The show opens with Almond, who wrote the opera that he performs with Love, listening to beats on his laptop. His character, a former club kid in his late 30s, KCCB, soon notices a strange image emanating from his television. It’s his long-lost teenage love, Athena, played by Love. What follows for the next hour is a series of flashbacks revealing a romance that ended too soon.

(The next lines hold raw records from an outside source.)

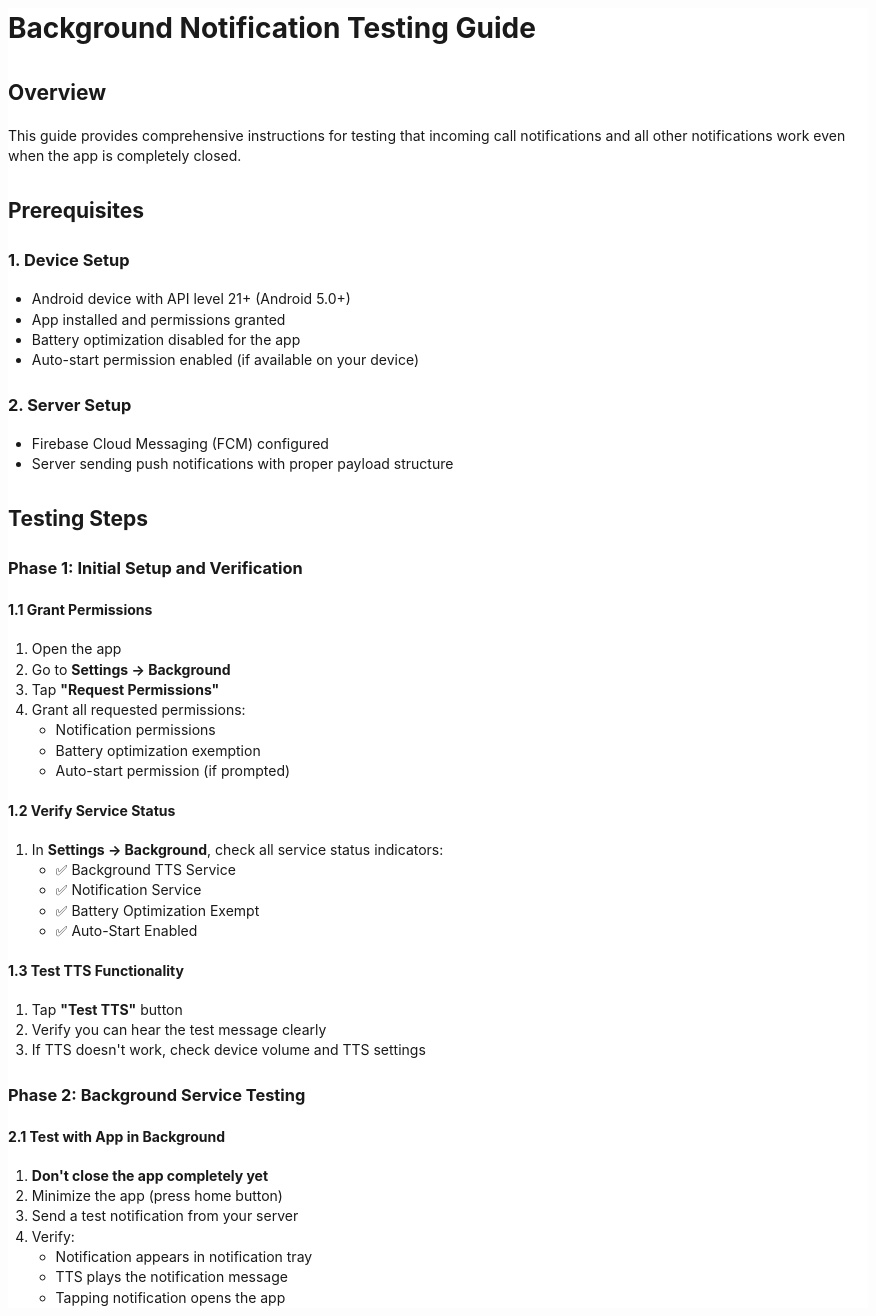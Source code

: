 # Background Notification Testing Guide

## Overview

This guide provides comprehensive instructions for testing that incoming call notifications and all other notifications work even when the app is completely closed.

## Prerequisites

### 1. Device Setup
- Android device with API level 21+ (Android 5.0+)
- App installed and permissions granted
- Battery optimization disabled for the app
- Auto-start permission enabled (if available on your device)

### 2. Server Setup
- Firebase Cloud Messaging (FCM) configured
- Server sending push notifications with proper payload structure

## Testing Steps

### Phase 1: Initial Setup and Verification

#### 1.1 Grant Permissions
1. Open the app
2. Go to **Settings → Background**
3. Tap **"Request Permissions"**
4. Grant all requested permissions:
   - Notification permissions
   - Battery optimization exemption
   - Auto-start permission (if prompted)

#### 1.2 Verify Service Status
1. In **Settings → Background**, check all service status indicators:
   - ✅ Background TTS Service
   - ✅ Notification Service  
   - ✅ Battery Optimization Exempt
   - ✅ Auto-Start Enabled

#### 1.3 Test TTS Functionality
1. Tap **"Test TTS"** button
2. Verify you can hear the test message clearly
3. If TTS doesn't work, check device volume and TTS settings

### Phase 2: Background Service Testing

#### 2.1 Test with App in Background
1. **Don't close the app completely yet**
2. Minimize the app (press home button)
3. Send a test notification from your server
4. Verify:
   - Notification appears in notification tray
   - TTS plays the notification message
   - Tapping notification opens the app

The first major rock opera was the Who’s Tommy in 1969, and its formula was to insert spoken dialogue between rock numbers to drive the plot forward. By turning singers into dramatic personas that tell and sing their stories on a stage, rock songs can achieve resonances that traditional concerts can’t offer. Theatrical devices like plot, set, costumes, and blocking all do their part to pollinate the songs’ contents and punctuate their lyrics. Despite Tommy‘s success, however, the rock opera has not often been revisited as a form. The Prototype Festival, which celebrates hybridizations of music and theater far beyond the conventional tropes of Broadway, has seized the opportunity to tackle this genre.
Few rockers can claim a more operatic presence than Courtney Love. To excel at a rock opera, one must be able to emotionally respond to the ebbs and flows of the story line and its lyrics, and Love is a natural. Her face, gait, and cadence dramatically shifted from one moment to the next. Her body language was reactive to every little movement of her companion, which established a charged chemistry between the characters. New York Times critic Charles Isherwood couldn’t resist taking a jab at her facial plastic surgery, but I don’t think it interfered. Her visage drew the audience into the songs’ ups and downs. In art, as in life, Love knows how to get you to ride the roller coaster with her.

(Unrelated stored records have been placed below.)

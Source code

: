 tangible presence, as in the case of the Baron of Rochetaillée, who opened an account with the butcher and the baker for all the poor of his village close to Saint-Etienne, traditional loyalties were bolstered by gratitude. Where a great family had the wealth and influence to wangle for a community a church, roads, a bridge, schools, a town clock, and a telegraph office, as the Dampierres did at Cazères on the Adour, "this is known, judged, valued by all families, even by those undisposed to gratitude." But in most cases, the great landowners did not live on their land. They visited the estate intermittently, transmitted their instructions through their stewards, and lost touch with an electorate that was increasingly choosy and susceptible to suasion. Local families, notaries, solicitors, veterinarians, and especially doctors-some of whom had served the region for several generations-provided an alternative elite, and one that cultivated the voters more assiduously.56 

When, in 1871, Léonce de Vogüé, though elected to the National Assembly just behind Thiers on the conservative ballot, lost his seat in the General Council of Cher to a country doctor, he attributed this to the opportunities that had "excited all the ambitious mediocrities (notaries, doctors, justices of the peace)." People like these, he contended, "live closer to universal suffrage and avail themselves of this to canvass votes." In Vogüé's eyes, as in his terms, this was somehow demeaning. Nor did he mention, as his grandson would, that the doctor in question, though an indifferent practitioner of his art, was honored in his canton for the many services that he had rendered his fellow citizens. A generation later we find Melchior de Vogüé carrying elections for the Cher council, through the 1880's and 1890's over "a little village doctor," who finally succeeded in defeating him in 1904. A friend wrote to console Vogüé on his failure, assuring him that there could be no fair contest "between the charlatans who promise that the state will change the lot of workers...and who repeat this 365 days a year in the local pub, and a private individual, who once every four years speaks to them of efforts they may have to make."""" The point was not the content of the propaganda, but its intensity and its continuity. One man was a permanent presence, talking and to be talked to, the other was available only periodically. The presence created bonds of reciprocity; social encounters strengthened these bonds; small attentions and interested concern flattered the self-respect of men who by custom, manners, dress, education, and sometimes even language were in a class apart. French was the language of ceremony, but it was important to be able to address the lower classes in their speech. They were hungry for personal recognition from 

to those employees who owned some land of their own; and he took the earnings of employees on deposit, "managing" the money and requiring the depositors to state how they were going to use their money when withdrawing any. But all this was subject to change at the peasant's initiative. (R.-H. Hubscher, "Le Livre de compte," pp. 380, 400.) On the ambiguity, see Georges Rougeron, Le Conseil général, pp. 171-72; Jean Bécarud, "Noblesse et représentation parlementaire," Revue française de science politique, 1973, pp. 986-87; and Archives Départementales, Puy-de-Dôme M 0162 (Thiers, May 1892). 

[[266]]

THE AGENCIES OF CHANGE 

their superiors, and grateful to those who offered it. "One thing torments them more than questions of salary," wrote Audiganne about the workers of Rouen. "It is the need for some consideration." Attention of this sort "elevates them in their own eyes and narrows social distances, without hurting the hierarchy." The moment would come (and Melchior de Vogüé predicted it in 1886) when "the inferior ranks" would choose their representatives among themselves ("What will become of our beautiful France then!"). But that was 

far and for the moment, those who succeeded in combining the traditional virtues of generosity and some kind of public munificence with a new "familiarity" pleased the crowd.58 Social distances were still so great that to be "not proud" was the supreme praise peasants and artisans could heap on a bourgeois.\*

Love’s short-sleeved shirt allowed us to see a tattoo on her arm, which reads, “Let it Bleed.” It’s the title of a lesser-known Rolling Stones song. “Let it bleed” aptly describes her ability to pack so much emotion into lyrics that on the surface don’t seem to have much poetic potential. “Baby, make me your constellation” may sound trite, but the way that Love drew out the words with guttural gravitas was remarkable. The line “All I wanted in this lifetime was to see a movie with you” was equally transformed by her raspy, almost bitter, cadence.
Light was the X-factor in this show. Vita Tzykun, Clark Parkan, and DM Wood were all involved in creating a visual environment of small flickering lights that changed colors and imbued the performance with an otherworldly, retro-sci-fi atmosphere. It made it hard for viewers to forget that we were in a dream world of flashbacks and remembrances of things past as the songs relived the couple’s first kiss, a significant date, and the eventual trauma that killed the starlet and turned her into a distant memory.
In her diaries, published in 2006, Love wrote, “Some
people women treat their celebrity with a solemnity best saved for funerals … I can’t take it too seriously no matter how hard I try. Because it doesn’t have much to do with my art.” She certainly didn’t do this show for the money. Watching her on the stage, it struck me how many major pop and rock stars don’t take chances like this. They call themselves artists but seldom jump into risky, small spaces. Quirky and dreamy, this rock opera allowed all of Love’s wild, cathartic, grungy intensity to shine. With some luck, this marquee moment from the Prototype Festival, now in its third year, can become a model for future projects in which music’s big names step into the niche spaces of more grassroots creativity.